Elizabeth Holmes est devenue le négatif de ceux qu’elle admirait et le sujet d’une série palpitante qui ne l’encense jamais, mais tente de faire un portrait au plus juste, presque documentaire. À l’inverse de Inventing Anna qui racontait une histoire basiquement similaire, The Dropout a parfaitement compris son sujet et la façon de le traiter.
The Dropout est disponible en intégralité depuis le 20 avril 2022 sur Disney+
Lucas n’a pas tort!
Un épisode s’intitule « Old white men », qui devoile totalement l’emprise qu’Elizabeth a eu sur les grands boss des labos, de la politique, des organismes de presse…!
Bref, j’ai beaucoup aimé, c’est passionant, et Sunny aussi, quel personnage!
Meilleures séries de Disney plus, une véritable surprise. Réalisation étonnamment propre, agréable et maîtriser. Scénario très bien adapté, on comprend beaucoup de choses au scandale de 2015. Étonné par le manque de promotion autour de la série. Elle pourrait se positionner sur les golden globes, car pour l’instant pour 2022 il n’y a pas grand-chose d’autre.
La série est incroyable, prenante dès le début, avec aucun temps mort.
Reprenant la même composition visuelle que dopesick mais en 100 fois mieux.

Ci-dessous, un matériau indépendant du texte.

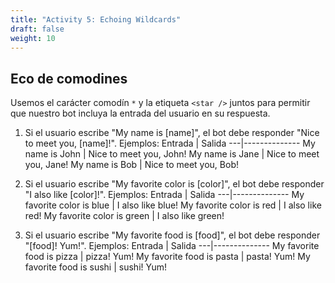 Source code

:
 ```yaml
---
title: "Activity 5: Echoing Wildcards"
draft: false
weight: 10
---
```


## Eco de comodines
Usemos el carácter comodín ```*``` y la etiqueta ```<star />``` juntos para permitir que nuestro bot incluya la entrada del usuario en su respuesta.

1. Si el usuario escribe "My name is [name]", el bot debe responder "Nice to meet you, [name]!".
Ejemplos:
Entrada | Salida
---|--------------
My name is John | Nice to meet you, John!
My name is Jane | Nice to meet you, Jane!
My name is Bob | Nice to meet you, Bob!

2. Si el usuario escribe "My favorite color is [color]", el bot debe responder "I also like [color]!".
Ejemplos:
Entrada | Salida
---|--------------
My favorite color is blue | I also like blue!
My favorite color is red | I also like red!
My favorite color is green | I also like green!

3. Si el usuario escribe "My favorite food is [food]", el bot debe responder "[food]! Yum!".
Ejemplos:
Entrada | Salida
---|--------------
My favorite food is pizza | pizza! Yum!
My favorite food is pasta | pasta! Yum!
My favorite food is sushi | sushi! Yum!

Pour moi ça reste la série de l’année.
Amanda seyfried est excellente l’histoire incroyable par contre contrairement à la critique j’ai ressenti aucune compassion pour les vieux hommes blancs victime de cette entreprise par contre je trouve dommage qu’on ne s’intéresse pas aux vrais victime de cette entreprise c’est à dire toutes ces personnes qui ont vu leur test falsifié, des personnes atteintes du VIH sans le savoir, des femmes a qui ont dis qu’elle avait fait des fausses couches alors que non et plein d’autres cas dramatique
Voilà, fini. Je la conseille vivement. Je pense que même Gordon Gekko serait surement tombé dans le panneau. Histoire incroyable qui au delà de l’arnaque sur les investisseurs a mis de nombreuses personnes en danger avec des tests non fiable. Voilà une belle proposition de série qui illustre bien les possible dangers du « fake it till you make it » venté par tant de gourou de la tech ou du développement personnel, même s’il y peut y avoir bon dans cet adage.
Sauf que la science ne supporte par le hacking, il n’y pas de raccourcis possible, et seule la vérité compte. Mais Holmes semble avoir un sacré problème de ce coté là. C’est assez terrible car cela a semé un énorme discrédit sur les femmes entrepreneuses suite à ce scandale.
Bref série à voir.
J’en suis au 4 ème épisode. Et je suis conquis par cette série. Amanda Seyfried est vraiment épatante et montre bien tout l’étendu de son talent. Merci pour cette découverte et critique.
La bande-annonce me vendait l’histoire d’un ange déchu, ce que je trouvais particulièrement abject étant donné les dommages collatéraux terribles causés par Holmes. Heureux de lire que la série est quand même plus maligne que ça.
@Kimfist « ET je ne pense pas qu’une simple phrase (vieux hommes blancs riche), faisant explicitement référence au WASP investisseur de la Silicon Valley, mérite de telle remarque sur l’article, car c’est un peu (beaucoup) un des sujets de la série !! »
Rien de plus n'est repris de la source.